Add workflow for on-demand benchmarking #4441

guangy10 · 2024-07-27T00:32:19Z

Ability to schedule an on-demand benchmark job from GA UI with params, e.g. models, delegates, devices, etc
Ability to schedule from PR via tagging (doubt it could work with non-default args)

pytorch-bot · 2024-07-27T00:32:22Z

🔗 Helpful Links

🧪 See artifacts and rendered test results at hud.pytorch.org/pr/pytorch/executorch/4441

📄 Preview Python docs built from this PR

Note: Links to docs will display an error until the docs builds have been completed.

✅ You can merge normally! (1 Unrelated Failure)

As of commit 0f670eb with merge base 227b49d ():

BROKEN TRUNK - The following job failed but were present on the merge base:

👉 Rebase onto the `viable/strict` branch to avoid these failures

trunk / test-llama-runner-mac (fp32, cmake, portable) / macos-job (gh) (trunk failure)
Process completed with exit code 1.

This comment was automatically generated by Dr. CI and updates every 15 minutes.

guangy10 · 2024-07-27T00:49:48Z

@huydhn how can I test this workflow?

The GA UI doesn't allow me to dispatch a workflow: https://github.com/pytorch/executorch/actions/workflows/android-perf.yml
Temporarily enabling the run on PR, however, I don't see it's taking the default models "stories110M" to run the "export-models" job

.github/pytorch-probot.yml

.github/workflows/android-perf.yml

guangy10 · 2024-07-29T19:16:47Z

@huydhn Do I need to get the PR merged in order to test it from the GitHub Action UI? In the WIP PR, I can find this workflow but it seems no way to trigger a run for it

huydhn · 2024-07-29T20:02:39Z

@huydhn Do I need to get the PR merged in order to test it from the GitHub Action UI? In the WIP PR, I can find this workflow but it seems no way to trigger a run for it

For testing, I will just add pull_request into the list of workflow's triggers, then remove it right before committing. Once the PR lands, subsequent ones will be able to use the ciflow tag it creates.

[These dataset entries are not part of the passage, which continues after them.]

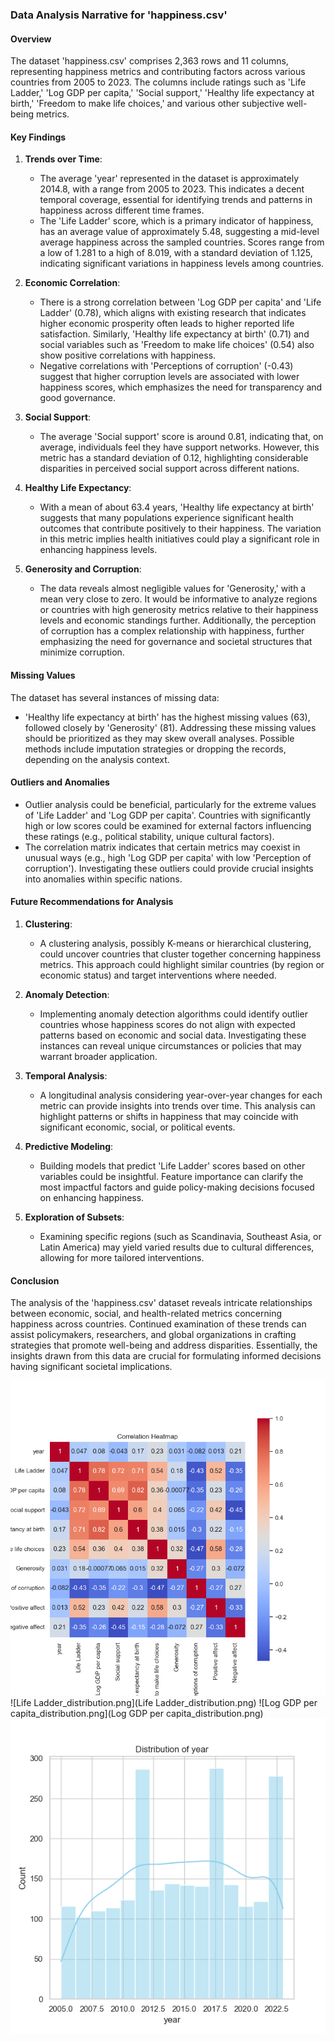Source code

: ### Data Analysis Narrative for 'happiness.csv'

#### Overview

The dataset 'happiness.csv' comprises 2,363 rows and 11 columns, representing happiness metrics and contributing factors across various countries from 2005 to 2023. The columns include ratings such as 'Life Ladder,' 'Log GDP per capita,' 'Social support,' 'Healthy life expectancy at birth,' 'Freedom to make life choices,' and various other subjective well-being metrics.

#### Key Findings

1. **Trends over Time**:
   - The average 'year' represented in the dataset is approximately 2014.8, with a range from 2005 to 2023. This indicates a decent temporal coverage, essential for identifying trends and patterns in happiness across different time frames.
   - The 'Life Ladder' score, which is a primary indicator of happiness, has an average value of approximately 5.48, suggesting a mid-level average happiness across the sampled countries. Scores range from a low of 1.281 to a high of 8.019, with a standard deviation of 1.125, indicating significant variations in happiness levels among countries.

2. **Economic Correlation**:
   - There is a strong correlation between 'Log GDP per capita' and 'Life Ladder' (0.78), which aligns with existing research that indicates higher economic prosperity often leads to higher reported life satisfaction. Similarly, 'Healthy life expectancy at birth' (0.71) and social variables such as 'Freedom to make life choices' (0.54) also show positive correlations with happiness.
   - Negative correlations with 'Perceptions of corruption' (-0.43) suggest that higher corruption levels are associated with lower happiness scores, which emphasizes the need for transparency and good governance.

3. **Social Support**:
   - The average 'Social support' score is around 0.81, indicating that, on average, individuals feel they have support networks. However, this metric has a standard deviation of 0.12, highlighting considerable disparities in perceived social support across different nations.

4. **Healthy Life Expectancy**:
   - With a mean of about 63.4 years, 'Healthy life expectancy at birth' suggests that many populations experience significant health outcomes that contribute positively to their happiness. The variation in this metric implies health initiatives could play a significant role in enhancing happiness levels.

5. **Generosity and Corruption**:
   - The data reveals almost negligible values for 'Generosity,' with a mean very close to zero. It would be informative to analyze regions or countries with high generosity metrics relative to their happiness levels and economic standings further. Additionally, the perception of corruption has a complex relationship with happiness, further emphasizing the need for governance and societal structures that minimize corruption.

#### Missing Values

The dataset has several instances of missing data:
- 'Healthy life expectancy at birth' has the highest missing values (63), followed closely by 'Generosity' (81). Addressing these missing values should be prioritized as they may skew overall analyses. Possible methods include imputation strategies or dropping the records, depending on the analysis context.

#### Outliers and Anomalies

- Outlier analysis could be beneficial, particularly for the extreme values of 'Life Ladder' and 'Log GDP per capita'. Countries with significantly high or low scores could be examined for external factors influencing these ratings (e.g., political stability, unique cultural factors).
- The correlation matrix indicates that certain metrics may coexist in unusual ways (e.g., high 'Log GDP per capita' with low 'Perception of corruption'). Investigating these outliers could provide crucial insights into anomalies within specific nations.

#### Future Recommendations for Analysis

1. **Clustering**:
   - A clustering analysis, possibly K-means or hierarchical clustering, could uncover countries that cluster together concerning happiness metrics. This approach could highlight similar countries (by region or economic status) and target interventions where needed.

2. **Anomaly Detection**:
   - Implementing anomaly detection algorithms could identify outlier countries whose happiness scores do not align with expected patterns based on economic and social data. Investigating these instances can reveal unique circumstances or policies that may warrant broader application.

3. **Temporal Analysis**:
   - A longitudinal analysis considering year-over-year changes for each metric can provide insights into trends over time. This analysis can highlight patterns or shifts in happiness that may coincide with significant economic, social, or political events.

4. **Predictive Modeling**:
   - Building models that predict 'Life Ladder' scores based on other variables could be insightful. Feature importance can clarify the most impactful factors and guide policy-making decisions focused on enhancing happiness.

5. **Exploration of Subsets**:
   - Examining specific regions (such as Scandinavia, Southeast Asia, or Latin America) may yield varied results due to cultural differences, allowing for more tailored interventions.

#### Conclusion

The analysis of the 'happiness.csv' dataset reveals intricate relationships between economic, social, and health-related metrics concerning happiness across countries. Continued examination of these trends can assist policymakers, researchers, and global organizations in crafting strategies that promote well-being and address disparities. Essentially, the insights drawn from this data are crucial for formulating informed decisions having significant societal implications.

![correlation_heatmap.png](correlation_heatmap.png)
![Life Ladder_distribution.png](Life Ladder_distribution.png)
![Log GDP per capita_distribution.png](Log GDP per capita_distribution.png)
![year_distribution.png](year_distribution.png)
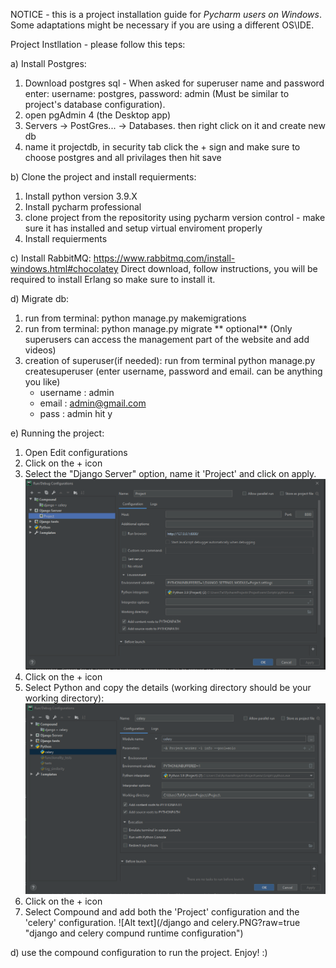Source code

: NOTICE - this is a project installation guide for *Pycharm users on Windows*. 
Some adaptations might be necessary if you are using a different OS\IDE.

Project Instllation - please follow this teps:


a) Install Postgres:
  1. Download postgres sql - When asked for superuser name and password enter:
  username: postgres, password: admin (Must be similar to project's database configuration).
  2. open pgAdmin 4 (the Desktop app)
  3. Servers -> PostGres... -> Databases. then right click on it and create new db
  4. name it projectdb, in security tab click the + sign and make sure to choose postgres and all privilages then hit save

b) Clone the project and install requierments:
  1. Install python version 3.9.X
  2. Install pycharm professional
  3. clone project from the repositority using pycharm version control
    - make sure it has installed and setup virtual enviroment properly
  4. Install requierments


c) Install RabbitMQ:
  https://www.rabbitmq.com/install-windows.html#chocolatey
  Direct download, follow instructions, you will be required to install Erlang so make sure to install it.

d) Migrate db:
  1. run from terminal: python manage.py makemigrations 
  2. run from terminal: python manage.py migrate
                    ** optional** 
  (Only superusers can access the management part of the website and add videos)
  3. creation of superuser(if needed): 
	  run from terminal python manage.py createsuperuser (enter username, password and email. can be anything you like)
	  - username : admin
	  - email : admin@gmail.com
	  - pass : admin
	  hit y
    
    
e) Running the project:
  1)	Open Edit configurations
  2)	Click on the + icon 
  3)  Select the "Django Server" option, name it 'Project' and click on apply.
  ![Alt text](/Project.PNG?raw=true "Project runtime configuration")
  4)  Click on the + icon 
  5)  Select Python and copy the details (working directory should be your working directory):
  ![Alt text](/celery.PNG?raw=true "celery runtime configuration")
  6) Click on the + icon 
  7) Select Compound and add both the 'Project' configuration and the 'celery' configuration.
  ![Alt text](/django and celery.PNG?raw=true "django and celery compund runtime configuration")
  
d) use the compound configuration to run the project.
  Enjoy! :)
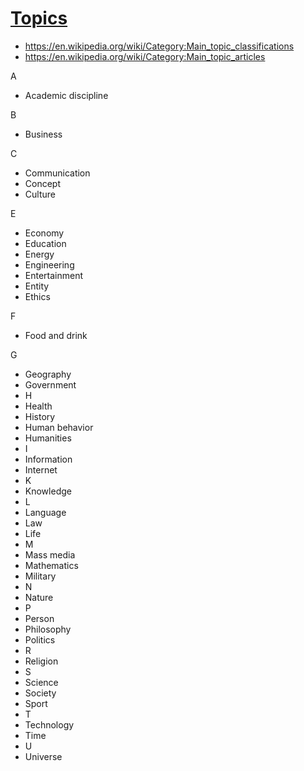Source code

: # [Topics]( https://theo-armour.github.io/pages/#0-topics.md)

* https://en.wikipedia.org/wiki/Category:Main_topic_classifications
* https://en.wikipedia.org/wiki/Category:Main_topic_articles

A
* Academic discipline

B
* Business

C
* Communication
* Concept
* Culture

E
* Economy
* Education
* Energy
* Engineering
* Entertainment
* Entity
* Ethics

F
* Food and drink

G
* Geography
* Government
* H
* Health
* History
* Human behavior
* Humanities
* I
* Information
* Internet
* K
* Knowledge
* L
* Language
* Law
* Life
* M
* Mass media
* Mathematics
* Military
* N
* Nature
* P
* Person
* Philosophy
* Politics
* R
* Religion
* S
* Science
* Society
* Sport
* T
* Technology
* Time
* U
* Universe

huydhn · 2024-07-29T21:43:31Z

I just realize that triggering the workflow using pull_request doesn't count as a workflow dispatch, so it couldn't be tested that way. Let me tweak the default values a bit to run the default model when the input is not set

facebook-github-bot · 2024-07-29T22:40:51Z

@guangy10 has imported this pull request. If you are a Meta employee, you can view this diff on Phabricator.

.github/workflows/android-perf.yml

guangy10 · 2024-07-30T01:07:53Z

.github/workflows/android-perf.yml

+    strategy:
+      matrix:
+        model: ${{ fromJson(needs.set-models.outputs.models) }}
+    with:
+      device-type: android
+      runner: linux.2xlarge
+      test-infra-ref: ''
+      # This is the ARN of ExecuTorch project on AWS
+      project-arn: arn:aws:devicefarm:us-west-2:308535385114:project:02a2cf0f-6d9b-45ee-ba1a-a086587469e6
+      # This is the custom Android device pool that only includes Samsung Galaxy S2x
+      device-pool-arn: arn:aws:devicefarm:us-west-2:308535385114:devicepool:02a2cf0f-6d9b-45ee-ba1a-a086587469e6/e59f866a-30aa-4aa1-87b7-4510e5820dfa
+      # Uploaded to S3 from the previous job, the name of the app comes from the project itself.
+      # Unlike models there are limited numbers of build flavor for apps, and the model controls whether it should build with bpe/tiktoken tokenizer.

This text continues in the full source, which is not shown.